[Opening Data for review section]

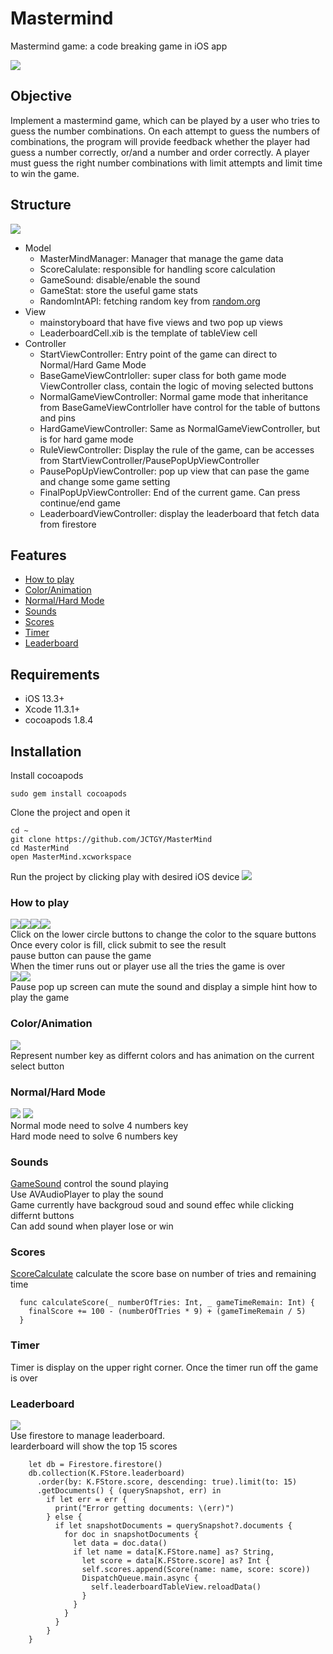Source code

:# Mastermind
Mastermind game: a code breaking game in iOS app

![](images/MasterMind.gif)

## Objective
Implement a mastermind game, which can be played by a user who tries to guess the number combinations. On each attempt to guess the numbers of combinations, the program will provide feedback whether the player had guess a number correctly, or/and  a number and order correctly. A player must guess the right number combinations with limit attempts and limit time to win the game.

## Structure
![](images/MasterMine%20Struture.png)
- Model
  * MasterMindManager: Manager that manage the game data
  * ScoreCalulate: responsible for handling score calculation
  * GameSound: disable/enable the sound
  * GameStat: store the useful game stats
  * RandomIntAPI: fetching random key from [random.org](www.random.org)
- View
  * mainstoryboard that have five views and two pop up views
  * LeaderboardCell.xib is the template of tableView cell
- Controller
  * StartViewController: Entry point of the game can direct to Normal/Hard Game Mode
  * BaseGameViewContrloller: super class for both game mode ViewController class, contain the logic of moving selected buttons
  * NormalGameViewController: Normal game mode that inheritance from BaseGameViewContrloller have control for the table of buttons and pins
  * HardGameViewController: Same as NormalGameViewController, but is for hard game mode
  * RuleViewController: Display the rule of the game, can be accesses from StartViewController/PausePopUpViewController
  * PausePopUpViewController: pop up view that can pase the game and change some game setting
  * FinalPopUpViewController: End of the current game. Can press continue/end game
  * LeaderboardViewController: display the leaderboard that fetch data from firestore
 
## Features    
* [How to play](#How-to-play)
* [Color/Animation](#coloranimation)
* [Normal/Hard Mode](#normalhard-mode)
* [Sounds](#Sounds)
* [Scores](#Scores)
* [Timer](#Timer)
* [Leaderboard](#Leaderboard)

## Requirements

- iOS 13.3+
- Xcode 11.3.1+
- cocoapods 1.8.4

## Installation

Install cocoapods
```
sudo gem install cocoapods
```
Clone the project and open it
```
cd ~
git clone https://github.com/JCTGY/MasterMind
cd MasterMind
open MasterMind.xcworkspace
```
Run the project by clicking play with desired iOS device 
![](images/xcode.png)

### How to play
![](images/pause.png)![](images/Score.png)![](images/Timer.png)![](images/Rule.png) \
Click on the lower circle buttons to change the color to the square buttons \
Once every color is fill, click submit to see the result \
pause button can pause the game \
When the timer runs out or player use all the tries the game is over \
![](images/PausePopUp.png)![](images/EndPopUp.png)\
Pause pop up screen can mute the sound and display a simple hint how to play the game

### Color/Animation
![](images/MasterMind.gif) \
Represent number key as differnt colors and has animation on the current select button

### Normal/Hard Mode
![](images/Color:Animation.png) ![](images/HardMode.png)\
Normal mode need to solve 4 numbers key \
Hard mode need to solve 6 numbers key
### Sounds
[GameSound](https://github.com/JCTGY/MasterMind/blob/master/MasterMind/Model/GameSound.swift) control the sound playing \
Use AVAudioPlayer to play the sound \
Game currently have backgroud soud and sound effec while clicking differnt buttons \
Can add sound when player lose or win
### Scores
[ScoreCalculate](https://github.com/JCTGY/MasterMind/blob/master/MasterMind/Model/ScoreCalulate.swift) calculate the score base on number of tries and remaining time 
```
  func calculateScore(_ numberOfTries: Int, _ gameTimeRemain: Int) {
    finalScore += 100 - (numberOfTries * 9) + (gameTimeRemain / 5)
  }
```
### Timer
Timer is display on the upper right corner. Once the timer run off the game is over

### Leaderboard
![](images/leaderboard.png) \
Use firestore to manage leaderboard. \
learderboard will show the top 15 scores
```
    let db = Firestore.firestore()
    db.collection(K.FStore.leaderboard)
      .order(by: K.FStore.score, descending: true).limit(to: 15)
      .getDocuments() { (querySnapshot, err) in
        if let err = err {
          print("Error getting documents: \(err)")
        } else {
          if let snapshotDocuments = querySnapshot?.documents {
            for doc in snapshotDocuments {
              let data = doc.data()
              if let name = data[K.FStore.name] as? String,
                let score = data[K.FStore.score] as? Int {
                self.scores.append(Score(name: name, score: score))
                DispatchQueue.main.async {
                  self.leaderboardTableView.reloadData()
                }
              }
            }
          }
        }
    }
```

[Closing Data for review section]

• **What is required**
Print out all the material word for word but exclude any images.

• **Solution**
Source code

:# Mastermind
Mastermind game: a code breaking game in iOS app

![](images/MasterMind.gif)

## Objective
Implement a mastermind game, which can be played by a user who tries to guess the number combinations. On each attempt to guess the numbers of combinations, the program will provide feedback whether the player had guess a number correctly, or/and  a number and order correctly. A player must guess the right number combinations with limit attempts and limit time to win the game.

## Structure
![](images/MasterMine%20Struture.png)
- Model
  * MasterMindManager: Manager that manage the game data
  * ScoreCalulate: responsible for handling score calculation
  * GameSound: disable/enable the sound
  * GameStat: store the useful game stats
  * RandomIntAPI: fetching random key from [random.org](www.random.org)
- View
  * mainstoryboard that have five views and two pop up views
  * LeaderboardCell.xib is the template of tableView cell
- Controller
  * StartViewController: Entry point of the game can direct to Normal/Hard Game Mode
  * BaseGameViewContrloller: super class for both game mode ViewController class, contain the logic of moving selected buttons
  * NormalGameViewController: Normal game mode that inheritance from BaseGameViewContrloller have control for the table of buttons and pins
  * HardGameViewController: Same as NormalGameViewController, but is for hard game mode
  * RuleViewController: Display the rule of the game, can be accesses from StartViewController/PausePopUpViewController
  * PausePopUpViewController: pop up view that can pase the game and change some game setting
  * FinalPopUpViewController: End of the current game. Can press continue/end game
  * LeaderboardViewController: display the leaderboard that fetch data from firestore
 
## Features    
* [How to play](#How-to-play)
* [Color/Animation](#coloranimation)
* [Normal/Hard Mode](#normalhard-mode)
* [Sounds](#Sounds)
* [Scores](#Scores)
* [Timer](#Timer)
* [Leaderboard](#Leaderboard)

## Requirements

- iOS 13.3+
- Xcode 11.3.1+
- cocoapods 1.8.4

## Installation

Install cocoapods
```
sudo gem install cocoapods
```
Clone the project and open it
```
cd ~
git clone https://github.com/JCTGY/MasterMind
cd MasterMind
open MasterMind.xcworkspace
```
Run the project by clicking play with desired iOS device 
![](images/xcode.png)

### How to play
![](images/pause.png)![](images/Score.png)![](images/Timer.png)![](images/Rule.png) \
Click on the lower circle buttons to change the color to the square buttons \
Once every color is fill, click submit to see the result \
pause button can pause the game \
When the timer runs out or player use all the tries the game is over \
![](images/PausePopUp.png)![](images/EndPopUp.png)\
Pause pop up screen can mute the sound and display a simple hint how to play the game

### Color/Animation
![](images/MasterMind.gif) \
Represent number key as differnt colors and has animation on the current select button

### Normal/Hard Mode
![](images/Color:Animation.png) ![](images/HardMode.png)\
Normal mode need to solve 4 numbers key \
Hard mode need to solve 6 numbers key
### Sounds
[GameSound](https://github.com/JCTGY/MasterMind/blob/master/MasterMind/Model/GameSound.swift) control the sound playing \
Use AVAudioPlayer to play the sound \
Game currently have backgroud soud and sound effec while clicking differnt buttons \
Can add sound when player lose or win
### Scores
[ScoreCalculate](https://github.com/JCTGY/MasterMind/blob/master/MasterMind/Model/ScoreCalulate.swift) calculate the score base on number of tries and remaining time 
```
  func calculateScore(_ numberOfTries: Int, _ gameTimeRemain: Int) {
    finalScore += 100 - (numberOfTries * 9) + (gameTimeRemain / 5)
  }
```
### Timer
Timer is display on the upper right corner. Once the timer run off the game is over

### Leaderboard
![](images/leaderboard.png) \
Use firestore to manage leaderboard. \
learderboard will show the top 15 scores
```
    let db = Firestore.firestore()
    db.collection(K.FStore.leaderboard)
      .order(by: K.FStore.score, descending: true).limit(to: 15)
      .getDocuments() { (querySnapshot, err) in
        if let err = err {
          print("Error getting documents: \(err)")
        } else {
          if let snapshotDocuments = querySnapshot?.documents {
            for doc in snapshotDocuments {
              let data = doc.data()
              if let name = data[K.FStore.name] as? String,
                let score = data[K.FStore.score] as? Int {
                self.scores.append(Score(name: name, score: score))
                DispatchQueue.main.async {
                  self.leaderboardTableView.reloadData()
                }
              }
            }
          }
        }
    }
```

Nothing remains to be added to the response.